Property: \(\lambda=1\) is always an eigenvalue (dominant).
Probability distributions \(\bx^{(k)}\) evolving by \(\bx^{(k+1)} = \bP \bx^{(k)}\).
After \(k\) steps: \(\bx^{(k)} = \bP^k \bx^{(0)}\).
Long-run behavior is governed by the eigendecomposition of \(\bP\).
A probability vector \(\boldsymbol{\pi}\) such that \(\bP \boldsymbol{\pi} = \boldsymbol{\pi}\).
Right eigenvector of \(\bP\) for \(\lambda=1\).
Represents the equilibrium state of the chain.
33.2 Convergence and Mixing
If \(\bP\) is irreducible (all states reachable) and primitive (no cycles), then:
\(\lambda_1 = 1\) is simple and unique.
\(|\lambda_i| < 1\) for all other eigenvalues.
\(\lim_{k\to\infty} \bP^k \bx^{(0)} = \boldsymbol{\pi}\) for any initial state.

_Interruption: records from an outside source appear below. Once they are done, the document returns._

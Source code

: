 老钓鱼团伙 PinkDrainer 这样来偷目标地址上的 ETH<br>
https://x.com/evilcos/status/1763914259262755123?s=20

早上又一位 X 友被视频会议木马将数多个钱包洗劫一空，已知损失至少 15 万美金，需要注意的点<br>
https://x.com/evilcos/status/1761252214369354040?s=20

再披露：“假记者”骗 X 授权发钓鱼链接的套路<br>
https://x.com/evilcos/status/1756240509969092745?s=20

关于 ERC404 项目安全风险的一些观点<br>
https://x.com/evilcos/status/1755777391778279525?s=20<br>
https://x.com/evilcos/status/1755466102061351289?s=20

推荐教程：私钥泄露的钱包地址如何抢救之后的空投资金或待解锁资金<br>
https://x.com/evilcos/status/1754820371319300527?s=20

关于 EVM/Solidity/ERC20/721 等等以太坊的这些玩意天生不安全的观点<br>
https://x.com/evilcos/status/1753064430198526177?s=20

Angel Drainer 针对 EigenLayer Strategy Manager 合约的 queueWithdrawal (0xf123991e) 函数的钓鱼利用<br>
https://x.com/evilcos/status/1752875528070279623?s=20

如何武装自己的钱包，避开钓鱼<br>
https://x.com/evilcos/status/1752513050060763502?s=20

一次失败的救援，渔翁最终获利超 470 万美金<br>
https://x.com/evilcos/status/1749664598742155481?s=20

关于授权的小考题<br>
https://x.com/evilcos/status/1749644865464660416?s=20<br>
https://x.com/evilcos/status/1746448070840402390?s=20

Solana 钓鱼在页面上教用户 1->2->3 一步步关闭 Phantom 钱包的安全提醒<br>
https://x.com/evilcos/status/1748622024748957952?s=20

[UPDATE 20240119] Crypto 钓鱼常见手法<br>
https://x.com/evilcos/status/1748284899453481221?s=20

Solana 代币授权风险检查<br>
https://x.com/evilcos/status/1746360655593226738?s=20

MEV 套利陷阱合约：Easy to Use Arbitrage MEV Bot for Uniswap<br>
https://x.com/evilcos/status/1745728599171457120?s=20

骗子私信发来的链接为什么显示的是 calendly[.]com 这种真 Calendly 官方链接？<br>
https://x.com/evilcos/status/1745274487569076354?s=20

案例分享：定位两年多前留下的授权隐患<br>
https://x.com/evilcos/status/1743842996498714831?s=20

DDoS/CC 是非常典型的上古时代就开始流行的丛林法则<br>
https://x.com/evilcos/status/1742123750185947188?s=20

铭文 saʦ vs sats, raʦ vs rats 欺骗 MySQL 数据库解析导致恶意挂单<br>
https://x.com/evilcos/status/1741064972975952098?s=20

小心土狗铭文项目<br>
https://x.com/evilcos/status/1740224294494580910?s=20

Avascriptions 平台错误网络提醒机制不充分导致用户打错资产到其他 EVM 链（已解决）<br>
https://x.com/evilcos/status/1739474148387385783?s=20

The gap \(\delta = 1 - |\lambda_2|\) controls convergence speed.
Mixing Time: \(k_{\varepsilon} \approx \log(1/\varepsilon) / \delta\).
Insight: Large gap = fast mixing. Connected graphs have larger gaps.
33.3 Properties and Design
A chain is reversible if \(\pi_j P_{ij} = \pi_i P_{ji}\) for all \(i, j\).
Implication: Reversible chains have real eigenvalues.
Symmetry: \(\bD_{\boldsymbol{\pi}}^{-1/2} \bP \bD_{\boldsymbol{\pi}}^{1/2}\) is symmetric.
Design Tool: Metropolis-Hastings. Construct a reversible chain for a desired \(\boldsymbol{\pi}\) by accepting moves with probability \(a = \min(1, \frac{\pi_{\text{new}} Q(\text{old}|\text{new})}{\pi_{\text{old}} Q(\text{new}|\text{old})})\).
33.4 Exercises
Construct \(\bP\) for a 2-state chain with transition probabilities \(\{0.1, 0.2\}\). Find \(\boldsymbol{\pi}\).
Prove that \(|\lambda| \leq 1\) for any stochastic matrix.
Simulate 100 steps of PageRank on a 5-node graph. Check convergence rate vs. \(\lambda_2\).
Find \(\boldsymbol{\pi}\) for a random walk on \(K_4\) (complete graph).
Let \(\bP\) be a row-stochastic matrix (\(\sum_j P_{ij} = 1\)) and let \(\bv\) be an eigenvector with eigenvalue \(\lambda\). Let \(v_k\) be the entry with the largest magnitude: \(|v_k| = \max_i |v_i|\). From \(\bP\bv = \lambda\bv\), the \(k\)-th component is: \[ \begin{align} \lambda v_k = \sum_j P_{kj} v_j. \end{align} \] Taking absolute values and using the triangle inequality: \[ \begin{align} |\lambda| |v_k| &\leq \sum_j P_{kj} |v_j| \\ &\leq \left( \sum_j P_{kj} \right) \max_i |v_i| \\ &= 1 \cdot |v_k|. \end{align} \] Since \(|v_k| > 0\), we conclude \(|\lambda| \leq 1\). The proof for column-stochastic matrices follows from \(\sigma(\bP) = \sigma(\bP^T)\).